Although not without its challenges, outsourced manufacturing can help startup ventures bring their products from the drawing board to the market and scale their operations without incurring the massive capital expenditures and risks associated with in-house manufacturing.
In today’s marketplace, manufacturing is often too capital-intensive an operation to do in-house for many smaller companies. Newer enterprises outsource the manufacture of their products to scale down on operational costs and get started on the production of their items. Outsourcing manufacturing can be a beneficial thing for startup ventures in that it cuts back significantly on the cost of production, allowing them to enter the market and directly compete without having to worry about capital expenditures
Manufacturing outsourcing, however, is not without its challenges, and this goes double for companies with exacting needs due to the nature of their product. Part of the challenge of new product development is finding the right manufacturing firm to assemble the product to the specifications they desire.
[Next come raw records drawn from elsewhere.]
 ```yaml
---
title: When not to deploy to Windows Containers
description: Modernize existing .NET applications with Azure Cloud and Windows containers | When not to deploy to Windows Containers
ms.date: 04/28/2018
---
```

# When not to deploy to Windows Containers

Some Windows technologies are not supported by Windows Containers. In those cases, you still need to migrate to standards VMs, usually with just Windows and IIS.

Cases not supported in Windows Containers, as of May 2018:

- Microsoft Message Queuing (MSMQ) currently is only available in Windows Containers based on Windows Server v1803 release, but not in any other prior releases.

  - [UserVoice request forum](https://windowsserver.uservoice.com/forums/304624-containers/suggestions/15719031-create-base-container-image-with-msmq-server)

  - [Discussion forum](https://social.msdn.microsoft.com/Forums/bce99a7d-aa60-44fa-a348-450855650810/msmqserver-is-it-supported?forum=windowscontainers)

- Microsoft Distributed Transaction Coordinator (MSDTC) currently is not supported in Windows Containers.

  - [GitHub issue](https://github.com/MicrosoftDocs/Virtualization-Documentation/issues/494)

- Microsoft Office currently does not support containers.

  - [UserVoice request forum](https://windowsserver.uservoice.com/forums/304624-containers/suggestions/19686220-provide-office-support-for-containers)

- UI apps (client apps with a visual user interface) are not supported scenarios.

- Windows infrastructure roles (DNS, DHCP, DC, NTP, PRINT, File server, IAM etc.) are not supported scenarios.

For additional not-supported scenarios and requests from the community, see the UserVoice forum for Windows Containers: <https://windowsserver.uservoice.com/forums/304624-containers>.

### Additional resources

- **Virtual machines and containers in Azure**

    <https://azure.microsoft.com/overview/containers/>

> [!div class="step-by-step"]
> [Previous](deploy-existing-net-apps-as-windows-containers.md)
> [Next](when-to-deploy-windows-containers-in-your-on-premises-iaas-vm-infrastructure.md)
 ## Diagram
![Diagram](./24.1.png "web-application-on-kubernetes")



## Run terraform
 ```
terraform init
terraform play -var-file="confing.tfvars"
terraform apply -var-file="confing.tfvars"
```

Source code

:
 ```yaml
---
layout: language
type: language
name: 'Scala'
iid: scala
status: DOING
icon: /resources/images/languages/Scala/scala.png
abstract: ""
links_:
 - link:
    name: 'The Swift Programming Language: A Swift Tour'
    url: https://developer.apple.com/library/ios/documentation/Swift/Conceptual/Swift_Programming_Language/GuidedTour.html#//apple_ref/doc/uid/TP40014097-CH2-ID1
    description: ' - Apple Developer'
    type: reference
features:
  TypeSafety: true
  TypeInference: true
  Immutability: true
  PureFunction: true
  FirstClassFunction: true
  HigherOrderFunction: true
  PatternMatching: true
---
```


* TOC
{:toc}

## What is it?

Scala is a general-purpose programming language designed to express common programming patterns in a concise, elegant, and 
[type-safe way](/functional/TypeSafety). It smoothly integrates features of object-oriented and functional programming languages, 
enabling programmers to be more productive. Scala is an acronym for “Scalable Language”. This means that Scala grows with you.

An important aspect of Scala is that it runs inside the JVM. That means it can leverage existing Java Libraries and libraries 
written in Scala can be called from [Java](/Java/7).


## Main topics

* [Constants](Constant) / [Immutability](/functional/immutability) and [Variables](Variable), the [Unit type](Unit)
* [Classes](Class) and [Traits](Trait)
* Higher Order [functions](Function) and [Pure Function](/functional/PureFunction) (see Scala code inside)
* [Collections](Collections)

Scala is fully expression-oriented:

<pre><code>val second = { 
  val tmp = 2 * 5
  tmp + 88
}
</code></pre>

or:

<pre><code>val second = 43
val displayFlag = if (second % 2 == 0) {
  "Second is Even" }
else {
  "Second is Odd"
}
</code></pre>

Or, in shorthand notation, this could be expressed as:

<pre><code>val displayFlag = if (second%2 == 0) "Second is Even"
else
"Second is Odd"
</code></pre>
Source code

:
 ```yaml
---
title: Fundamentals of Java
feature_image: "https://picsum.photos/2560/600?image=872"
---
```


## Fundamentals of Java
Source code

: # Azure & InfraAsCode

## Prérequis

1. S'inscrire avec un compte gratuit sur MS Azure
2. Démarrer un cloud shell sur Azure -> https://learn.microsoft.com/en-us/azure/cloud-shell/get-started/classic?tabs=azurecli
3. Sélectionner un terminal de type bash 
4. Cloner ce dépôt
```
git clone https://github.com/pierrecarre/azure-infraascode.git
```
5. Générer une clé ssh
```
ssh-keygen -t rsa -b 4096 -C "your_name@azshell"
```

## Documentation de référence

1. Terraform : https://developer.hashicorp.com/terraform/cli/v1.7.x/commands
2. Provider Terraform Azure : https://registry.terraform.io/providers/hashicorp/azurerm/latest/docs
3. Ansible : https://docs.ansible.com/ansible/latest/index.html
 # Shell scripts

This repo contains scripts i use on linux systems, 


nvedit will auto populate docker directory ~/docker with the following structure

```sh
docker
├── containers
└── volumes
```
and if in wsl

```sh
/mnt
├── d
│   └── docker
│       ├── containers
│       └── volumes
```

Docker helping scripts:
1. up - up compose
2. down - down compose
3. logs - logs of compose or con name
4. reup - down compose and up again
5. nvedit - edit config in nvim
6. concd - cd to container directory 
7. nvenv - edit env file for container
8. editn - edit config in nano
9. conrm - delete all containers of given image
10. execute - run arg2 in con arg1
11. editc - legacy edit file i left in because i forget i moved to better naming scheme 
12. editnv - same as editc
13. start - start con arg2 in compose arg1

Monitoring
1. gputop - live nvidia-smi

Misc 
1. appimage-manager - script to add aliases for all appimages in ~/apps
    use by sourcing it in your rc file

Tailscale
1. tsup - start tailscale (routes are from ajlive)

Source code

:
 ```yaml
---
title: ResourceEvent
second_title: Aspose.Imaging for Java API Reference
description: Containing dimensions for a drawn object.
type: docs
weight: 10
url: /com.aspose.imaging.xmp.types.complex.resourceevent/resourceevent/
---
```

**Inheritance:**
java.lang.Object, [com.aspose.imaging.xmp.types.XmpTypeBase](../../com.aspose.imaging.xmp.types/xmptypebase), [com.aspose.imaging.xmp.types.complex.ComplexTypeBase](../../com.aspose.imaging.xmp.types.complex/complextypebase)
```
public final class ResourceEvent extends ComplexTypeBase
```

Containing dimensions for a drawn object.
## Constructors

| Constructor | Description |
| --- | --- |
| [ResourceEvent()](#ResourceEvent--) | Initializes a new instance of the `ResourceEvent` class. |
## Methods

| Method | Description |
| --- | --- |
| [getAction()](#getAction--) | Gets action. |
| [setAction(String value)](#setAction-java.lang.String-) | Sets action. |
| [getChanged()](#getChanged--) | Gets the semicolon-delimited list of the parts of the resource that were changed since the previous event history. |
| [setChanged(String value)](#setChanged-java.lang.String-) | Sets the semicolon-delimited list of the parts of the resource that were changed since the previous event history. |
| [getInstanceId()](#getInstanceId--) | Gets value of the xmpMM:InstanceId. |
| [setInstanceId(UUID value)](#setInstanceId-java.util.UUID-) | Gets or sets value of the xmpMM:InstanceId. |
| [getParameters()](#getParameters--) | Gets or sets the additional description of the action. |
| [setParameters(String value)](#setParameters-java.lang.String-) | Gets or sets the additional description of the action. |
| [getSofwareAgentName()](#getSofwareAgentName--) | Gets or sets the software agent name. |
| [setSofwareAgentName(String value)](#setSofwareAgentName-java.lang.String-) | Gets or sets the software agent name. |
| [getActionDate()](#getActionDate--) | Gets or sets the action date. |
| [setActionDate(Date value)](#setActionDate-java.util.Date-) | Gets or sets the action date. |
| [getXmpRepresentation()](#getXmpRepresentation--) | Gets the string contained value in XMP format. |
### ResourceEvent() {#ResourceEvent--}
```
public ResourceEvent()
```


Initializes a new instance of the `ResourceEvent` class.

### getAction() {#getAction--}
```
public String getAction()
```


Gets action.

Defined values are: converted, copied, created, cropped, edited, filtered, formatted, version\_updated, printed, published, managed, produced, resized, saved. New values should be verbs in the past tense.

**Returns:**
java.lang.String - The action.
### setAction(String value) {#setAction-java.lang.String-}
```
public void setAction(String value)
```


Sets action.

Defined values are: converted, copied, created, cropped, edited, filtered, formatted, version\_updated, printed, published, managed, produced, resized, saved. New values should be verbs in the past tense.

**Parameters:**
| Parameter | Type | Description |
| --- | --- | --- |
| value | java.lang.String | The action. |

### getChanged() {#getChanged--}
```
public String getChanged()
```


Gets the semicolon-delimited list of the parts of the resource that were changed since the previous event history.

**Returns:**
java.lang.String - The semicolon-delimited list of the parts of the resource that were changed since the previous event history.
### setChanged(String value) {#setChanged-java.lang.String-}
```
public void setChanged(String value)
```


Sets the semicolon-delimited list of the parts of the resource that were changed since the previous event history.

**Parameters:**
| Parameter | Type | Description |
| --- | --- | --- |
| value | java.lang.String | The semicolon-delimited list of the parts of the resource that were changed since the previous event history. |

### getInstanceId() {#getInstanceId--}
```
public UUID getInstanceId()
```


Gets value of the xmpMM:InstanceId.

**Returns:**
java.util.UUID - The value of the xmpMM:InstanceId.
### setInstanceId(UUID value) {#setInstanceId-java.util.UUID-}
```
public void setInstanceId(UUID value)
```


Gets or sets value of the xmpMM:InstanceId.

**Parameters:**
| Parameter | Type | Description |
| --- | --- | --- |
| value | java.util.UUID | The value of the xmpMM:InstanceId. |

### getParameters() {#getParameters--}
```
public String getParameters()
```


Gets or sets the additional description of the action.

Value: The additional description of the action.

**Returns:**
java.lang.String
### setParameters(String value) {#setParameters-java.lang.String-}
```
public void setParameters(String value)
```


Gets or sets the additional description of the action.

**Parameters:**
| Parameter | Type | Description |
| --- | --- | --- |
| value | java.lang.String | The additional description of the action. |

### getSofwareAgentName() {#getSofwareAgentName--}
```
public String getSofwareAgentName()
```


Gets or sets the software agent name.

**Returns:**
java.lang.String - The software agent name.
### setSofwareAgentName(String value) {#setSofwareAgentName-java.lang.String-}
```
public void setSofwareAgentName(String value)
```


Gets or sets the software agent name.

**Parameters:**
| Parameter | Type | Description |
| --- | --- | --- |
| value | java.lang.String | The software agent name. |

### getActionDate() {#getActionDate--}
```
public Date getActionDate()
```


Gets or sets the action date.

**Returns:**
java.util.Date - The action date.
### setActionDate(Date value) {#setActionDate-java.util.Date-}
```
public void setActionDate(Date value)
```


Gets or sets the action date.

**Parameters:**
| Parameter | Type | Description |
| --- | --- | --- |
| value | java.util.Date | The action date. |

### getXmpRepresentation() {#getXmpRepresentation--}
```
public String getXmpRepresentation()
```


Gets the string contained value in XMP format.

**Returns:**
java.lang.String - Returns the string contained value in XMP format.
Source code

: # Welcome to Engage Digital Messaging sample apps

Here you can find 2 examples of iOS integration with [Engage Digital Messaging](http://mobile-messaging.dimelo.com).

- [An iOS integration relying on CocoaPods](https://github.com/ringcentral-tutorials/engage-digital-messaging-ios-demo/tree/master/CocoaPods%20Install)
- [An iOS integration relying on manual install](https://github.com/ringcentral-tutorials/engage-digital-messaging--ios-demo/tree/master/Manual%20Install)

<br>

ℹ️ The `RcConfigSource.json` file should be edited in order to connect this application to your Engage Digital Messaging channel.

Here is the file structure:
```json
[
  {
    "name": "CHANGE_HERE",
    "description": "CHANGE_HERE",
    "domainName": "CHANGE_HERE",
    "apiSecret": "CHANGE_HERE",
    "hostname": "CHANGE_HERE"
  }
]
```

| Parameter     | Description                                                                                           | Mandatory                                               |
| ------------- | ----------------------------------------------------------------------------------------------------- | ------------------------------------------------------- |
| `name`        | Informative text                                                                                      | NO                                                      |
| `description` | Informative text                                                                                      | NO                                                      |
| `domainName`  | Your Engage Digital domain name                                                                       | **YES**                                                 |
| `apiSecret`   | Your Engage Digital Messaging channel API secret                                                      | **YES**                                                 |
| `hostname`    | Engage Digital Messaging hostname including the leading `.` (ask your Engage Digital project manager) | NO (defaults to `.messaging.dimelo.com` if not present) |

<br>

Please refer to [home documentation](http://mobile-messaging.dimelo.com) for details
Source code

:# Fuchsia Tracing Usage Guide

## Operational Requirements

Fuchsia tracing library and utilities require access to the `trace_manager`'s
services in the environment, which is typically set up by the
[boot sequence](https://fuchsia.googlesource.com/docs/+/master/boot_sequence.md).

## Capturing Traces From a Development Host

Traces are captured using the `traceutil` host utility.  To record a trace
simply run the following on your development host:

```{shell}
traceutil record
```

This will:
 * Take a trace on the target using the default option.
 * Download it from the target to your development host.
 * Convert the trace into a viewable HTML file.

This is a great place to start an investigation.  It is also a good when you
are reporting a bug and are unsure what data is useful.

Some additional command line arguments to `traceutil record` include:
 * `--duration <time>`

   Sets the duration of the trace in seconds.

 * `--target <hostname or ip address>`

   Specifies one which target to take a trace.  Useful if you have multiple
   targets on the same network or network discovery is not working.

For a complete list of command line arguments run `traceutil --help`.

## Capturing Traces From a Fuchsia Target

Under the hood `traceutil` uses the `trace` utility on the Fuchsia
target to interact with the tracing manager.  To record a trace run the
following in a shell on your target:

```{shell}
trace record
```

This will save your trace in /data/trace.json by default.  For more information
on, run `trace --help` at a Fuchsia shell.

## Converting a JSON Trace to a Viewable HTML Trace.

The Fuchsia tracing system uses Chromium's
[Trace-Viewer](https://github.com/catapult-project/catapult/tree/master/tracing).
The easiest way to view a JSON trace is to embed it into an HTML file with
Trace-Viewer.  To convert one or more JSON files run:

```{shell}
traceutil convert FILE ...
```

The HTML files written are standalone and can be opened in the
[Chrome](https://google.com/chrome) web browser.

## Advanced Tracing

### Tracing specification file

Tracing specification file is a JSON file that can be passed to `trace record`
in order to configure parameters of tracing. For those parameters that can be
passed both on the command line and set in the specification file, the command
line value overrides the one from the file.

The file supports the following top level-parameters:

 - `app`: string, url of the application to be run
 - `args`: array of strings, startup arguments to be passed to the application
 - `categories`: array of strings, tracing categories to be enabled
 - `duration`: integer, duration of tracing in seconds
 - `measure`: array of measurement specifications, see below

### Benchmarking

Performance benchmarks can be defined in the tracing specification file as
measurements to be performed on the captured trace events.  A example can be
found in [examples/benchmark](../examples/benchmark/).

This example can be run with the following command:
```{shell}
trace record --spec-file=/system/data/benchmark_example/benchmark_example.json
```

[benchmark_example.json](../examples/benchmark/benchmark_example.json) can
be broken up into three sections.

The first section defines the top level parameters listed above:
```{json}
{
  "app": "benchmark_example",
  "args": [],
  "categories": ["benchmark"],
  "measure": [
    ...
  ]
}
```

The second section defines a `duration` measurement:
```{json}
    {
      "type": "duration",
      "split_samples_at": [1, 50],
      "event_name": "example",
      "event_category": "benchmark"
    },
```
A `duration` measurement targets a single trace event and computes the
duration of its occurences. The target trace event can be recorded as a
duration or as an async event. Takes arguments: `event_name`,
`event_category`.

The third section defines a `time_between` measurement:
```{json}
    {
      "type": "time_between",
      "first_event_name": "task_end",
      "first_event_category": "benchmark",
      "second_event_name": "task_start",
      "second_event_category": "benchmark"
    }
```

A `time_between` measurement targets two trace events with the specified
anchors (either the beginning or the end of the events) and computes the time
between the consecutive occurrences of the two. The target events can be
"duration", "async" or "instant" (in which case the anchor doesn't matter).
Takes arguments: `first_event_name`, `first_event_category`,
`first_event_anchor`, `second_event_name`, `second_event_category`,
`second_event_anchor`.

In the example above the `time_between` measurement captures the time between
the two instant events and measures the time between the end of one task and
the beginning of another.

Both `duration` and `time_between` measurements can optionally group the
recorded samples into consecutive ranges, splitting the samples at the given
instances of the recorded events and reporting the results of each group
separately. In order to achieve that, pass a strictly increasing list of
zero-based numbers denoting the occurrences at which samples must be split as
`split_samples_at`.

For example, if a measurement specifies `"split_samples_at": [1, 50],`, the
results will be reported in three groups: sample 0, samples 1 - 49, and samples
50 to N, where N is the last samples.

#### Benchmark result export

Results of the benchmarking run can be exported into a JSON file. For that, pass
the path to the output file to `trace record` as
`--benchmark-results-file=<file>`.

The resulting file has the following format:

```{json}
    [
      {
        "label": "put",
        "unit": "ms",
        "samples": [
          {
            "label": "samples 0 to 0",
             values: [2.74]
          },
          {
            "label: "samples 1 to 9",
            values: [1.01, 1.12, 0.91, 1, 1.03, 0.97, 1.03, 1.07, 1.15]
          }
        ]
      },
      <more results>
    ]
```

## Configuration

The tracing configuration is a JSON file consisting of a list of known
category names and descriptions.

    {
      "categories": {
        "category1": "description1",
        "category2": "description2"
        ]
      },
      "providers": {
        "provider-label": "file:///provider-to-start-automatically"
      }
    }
At the very least, the companies in an entrepreneur’s shortlist of manufacturers should be willing to work with much smaller companies.
Starting With Specifics
At a fundamental level, entrepreneurs and other business leaders need first to establish the specifics of the product they want and how they prefer it to be made. They would need to know the essential components of its products, the desired end-user product quality, and specific features that make it stand out in the market when faced with competitors. Materials are a crucial consideration: a business must narrow down their selection of manufacturers based on their proficiency on how their product is made.
They must also know the expected price of the items and the overall expected costs of materials compared to its expected price. In addition, they should also consider how well their partner companies can meet regulatory demands for safety. By outlining the specifics of the product’s components and how they want it created, the company can then have a clear idea of the type of manufacturing partners they would need to bring their product to life.
Distributing the Production
A single manufacturing company often makes simple consumer goods like clothes with little need for distribution. Others, meanwhile, require multiple companies working in concert to produce a finished product.
The reason for this varies; on the one hand, some manufacturers may simply work cheaper by doing one segment of production rather than all of it. These often mark the production chains of complex items such as electronics. Frequently, companies have complex arrangements of manufacturers building one set of parts for a finished product.
In other times, distributing production stems from intellectual property concerns. Proprietary information is protected from competitors by providing an incomplete map toward the finished product. Although this system protects trade secrets and associated information, it can also lead to an increase in business’ expenses due to the larger number of people and contracts involved in the production chain.
A Matter of Location
A company that doesn’t mind waiting several weeks between its shipments may be open to taking their production chain offshore. A manufacturing company in a different nation such as China can often provide the same work quality and output for significantly less, due to differences in production and labour costs.
Working with a foreign partner presents unique challenges for companies, however. Language barriers and the challenges of intercultural communication represent important hurdles to bridge before going offshore. To this end, it is often better for companies to have a partner that would assist them in finding the right manufacturers for their ventures.